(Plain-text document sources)
──────────────────────────────

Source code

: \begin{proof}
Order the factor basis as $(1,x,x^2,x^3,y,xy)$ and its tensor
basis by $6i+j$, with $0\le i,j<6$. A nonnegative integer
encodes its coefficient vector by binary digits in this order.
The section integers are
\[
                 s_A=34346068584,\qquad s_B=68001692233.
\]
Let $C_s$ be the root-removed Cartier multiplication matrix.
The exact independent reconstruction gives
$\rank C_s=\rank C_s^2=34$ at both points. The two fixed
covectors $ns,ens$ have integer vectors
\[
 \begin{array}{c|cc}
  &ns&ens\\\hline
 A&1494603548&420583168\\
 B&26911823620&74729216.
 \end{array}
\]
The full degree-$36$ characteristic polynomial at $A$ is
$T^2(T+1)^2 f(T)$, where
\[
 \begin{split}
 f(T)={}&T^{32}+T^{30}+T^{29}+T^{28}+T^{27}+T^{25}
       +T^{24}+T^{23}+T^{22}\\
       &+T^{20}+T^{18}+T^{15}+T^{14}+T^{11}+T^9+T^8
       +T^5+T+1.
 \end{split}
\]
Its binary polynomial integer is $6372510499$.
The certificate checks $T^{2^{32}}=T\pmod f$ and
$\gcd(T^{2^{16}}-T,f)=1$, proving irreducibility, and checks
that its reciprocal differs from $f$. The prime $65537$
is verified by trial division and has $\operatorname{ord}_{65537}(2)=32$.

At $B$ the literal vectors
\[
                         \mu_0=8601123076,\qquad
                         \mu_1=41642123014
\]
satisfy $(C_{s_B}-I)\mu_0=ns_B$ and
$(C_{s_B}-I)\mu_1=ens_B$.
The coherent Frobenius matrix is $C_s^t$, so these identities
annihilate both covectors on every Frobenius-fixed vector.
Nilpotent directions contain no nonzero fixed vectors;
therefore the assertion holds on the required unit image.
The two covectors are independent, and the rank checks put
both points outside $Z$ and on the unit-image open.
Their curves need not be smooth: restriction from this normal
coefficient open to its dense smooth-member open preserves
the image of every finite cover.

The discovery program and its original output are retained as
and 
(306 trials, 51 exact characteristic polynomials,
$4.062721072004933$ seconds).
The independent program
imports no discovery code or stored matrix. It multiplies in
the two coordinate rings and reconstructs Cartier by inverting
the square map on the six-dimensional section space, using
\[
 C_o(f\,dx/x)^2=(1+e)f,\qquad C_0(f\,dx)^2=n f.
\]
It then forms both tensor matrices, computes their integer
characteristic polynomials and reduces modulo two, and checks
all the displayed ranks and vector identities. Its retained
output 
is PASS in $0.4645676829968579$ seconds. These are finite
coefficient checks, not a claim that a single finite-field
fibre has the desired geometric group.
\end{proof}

──────────────────────────────

Problem
Could you give the data above again, exact in every line?

Task output
Source code

: \begin{proof}
Order the factor basis as $(1,x,x^2,x^3,y,xy)$ and its tensor
basis by $6i+j$, with $0\le i,j<6$. A nonnegative integer
encodes its coefficient vector by binary digits in this order.
The section integers are
\[
                 s_A=34346068584,\qquad s_B=68001692233.
\]
Let $C_s$ be the root-removed Cartier multiplication matrix.
The exact independent reconstruction gives
$\rank C_s=\rank C_s^2=34$ at both points. The two fixed
covectors $ns,ens$ have integer vectors
\[
 \begin{array}{c|cc}
  &ns&ens\\\hline
 A&1494603548&420583168\\
 B&26911823620&74729216.
 \end{array}
\]
The full degree-$36$ characteristic polynomial at $A$ is
$T^2(T+1)^2 f(T)$, where
\[
 \begin{split}
 f(T)={}&T^{32}+T^{30}+T^{29}+T^{28}+T^{27}+T^{25}
       +T^{24}+T^{23}+T^{22}\\
       &+T^{20}+T^{18}+T^{15}+T^{14}+T^{11}+T^9+T^8
       +T^5+T+1.
 \end{split}
\]
Its binary polynomial integer is $6372510499$.
The certificate checks $T^{2^{32}}=T\pmod f$ and
$\gcd(T^{2^{16}}-T,f)=1$, proving irreducibility, and checks
that its reciprocal differs from $f$. The prime $65537$
is verified by trial division and has $\operatorname{ord}_{65537}(2)=32$.

At $B$ the literal vectors
\[
                         \mu_0=8601123076,\qquad
                         \mu_1=41642123014
\]
satisfy $(C_{s_B}-I)\mu_0=ns_B$ and
$(C_{s_B}-I)\mu_1=ens_B$.
The coherent Frobenius matrix is $C_s^t$, so these identities
annihilate both covectors on every Frobenius-fixed vector.
Nilpotent directions contain no nonzero fixed vectors;
therefore the assertion holds on the required unit image.
The two covectors are independent, and the rank checks put
both points outside $Z$ and on the unit-image open.
Their curves need not be smooth: restriction from this normal
coefficient open to its dense smooth-member open preserves
the image of every finite cover.

The discovery program and its original output are retained as
and 
(306 trials, 51 exact characteristic polynomials,
$4.062721072004933$ seconds).
The independent program
imports no discovery code or stored matrix. It multiplies in
the two coordinate rings and reconstructs Cartier by inverting
the square map on the six-dimensional section space, using
\[
 C_o(f\,dx/x)^2=(1+e)f,\qquad C_0(f\,dx)^2=n f.
\]
It then forms both tensor matrices, computes their integer
characteristic polynomials and reduces modulo two, and checks
all the displayed ranks and vector identities. Its retained
output 
is PASS in $0.4645676829968579$ seconds. These are finite
coefficient checks, not a claim that a single finite-field
fibre has the desired geometric group.
\end{proof}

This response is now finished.